> Your task: Drop every image and restate the entries below word for word.
►
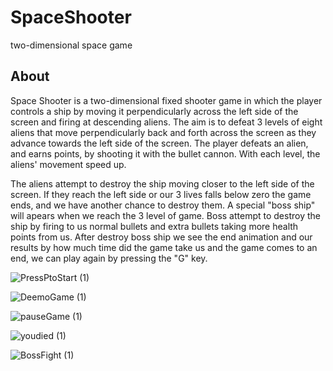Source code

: # SpaceShooter
two-dimensional space game

About
---------------------------------------------------------------

Space Shooter is a two-dimensional fixed shooter game in which the player controls a ship by moving it perpendicularly across the left side of the screen and firing at descending aliens. The aim is to defeat 3 levels of eight aliens that move perpendicularly back and forth across the screen as they advance towards the left side of the screen. The player defeats an alien, and earns points, by shooting it with the bullet cannon. With each level, the aliens' movement speed up.

The aliens attempt to destroy the ship moving closer to the left side of the screen.
If they reach the left side or our 3 lives falls below zero the game ends, and we have another chance to destroy them.
A special "boss ship" will apears when we reach the 3  level of game.
Boss attempt to destroy the ship by firing to us normal bullets and extra bullets taking more health points from us.
After destroy boss ship we see the end animation and our results by how much time did the game take us and the game comes to an end, we can play again by pressing the "G" key.

![PressPtoStart (1)](https://user-images.githubusercontent.com/72936376/119696623-aed7bc80-be4f-11eb-9bb1-aa2ffb1635b5.png)


![DeemoGame (1)](https://user-images.githubusercontent.com/72936376/119697069-1d1c7f00-be50-11eb-8593-408e1cd7b450.png)


![pauseGame (1)](https://user-images.githubusercontent.com/72936376/119699177-29a1d700-be52-11eb-8f23-4761cb6ee4c1.png)


![youdied (1)](https://user-images.githubusercontent.com/72936376/119697394-708ecd00-be50-11eb-856b-f3aead6ebe2b.png)


![BossFight (1)](https://user-images.githubusercontent.com/72936376/119698755-d9c31000-be51-11eb-984e-2fc63ffa985e.png)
◄
> The answer:
Source code

: # SpaceShooter
two-dimensional space game

About
---------------------------------------------------------------

Space Shooter is a two-dimensional fixed shooter game in which the player controls a ship by moving it perpendicularly across the left side of the screen and firing at descending aliens. The aim is to defeat 3 levels of eight aliens that move perpendicularly back and forth across the screen as they advance towards the left side of the screen. The player defeats an alien, and earns points, by shooting it with the bullet cannon. With each level, the aliens' movement speed up.

The aliens attempt to destroy the ship moving closer to the left side of the screen.
If they reach the left side or our 3 lives falls below zero the game ends, and we have another chance to destroy them.
A special "boss ship" will apears when we reach the 3  level of game.
Boss attempt to destroy the ship by firing to us normal bullets and extra bullets taking more health points from us.
After destroy boss ship we see the end animation and our results by how much time did the game take us and the game comes to an end, we can play again by pressing the "G" key.

![PressPtoStart (1)](https://user-images.githubusercontent.com/72936376/119696623-aed7bc80-be4f-11eb-9bb1-aa2ffb1635b5.png)


![DeemoGame (1)](https://user-images.githubusercontent.com/72936376/119697069-1d1c7f00-be50-11eb-8593-408e1cd7b450.png)


![pauseGame (1)](https://user-images.githubusercontent.com/72936376/119699177-29a1d700-be52-11eb-8f23-4761cb6ee4c1.png)


![youdied (1)](https://user-images.githubusercontent.com/72936376/119697394-708ecd00-be50-11eb-856b-f3aead6ebe2b.png)


![BossFight (1)](https://user-images.githubusercontent.com/72936376/119698755-d9c31000-be51-11eb-984e-2fc63ffa985e.png)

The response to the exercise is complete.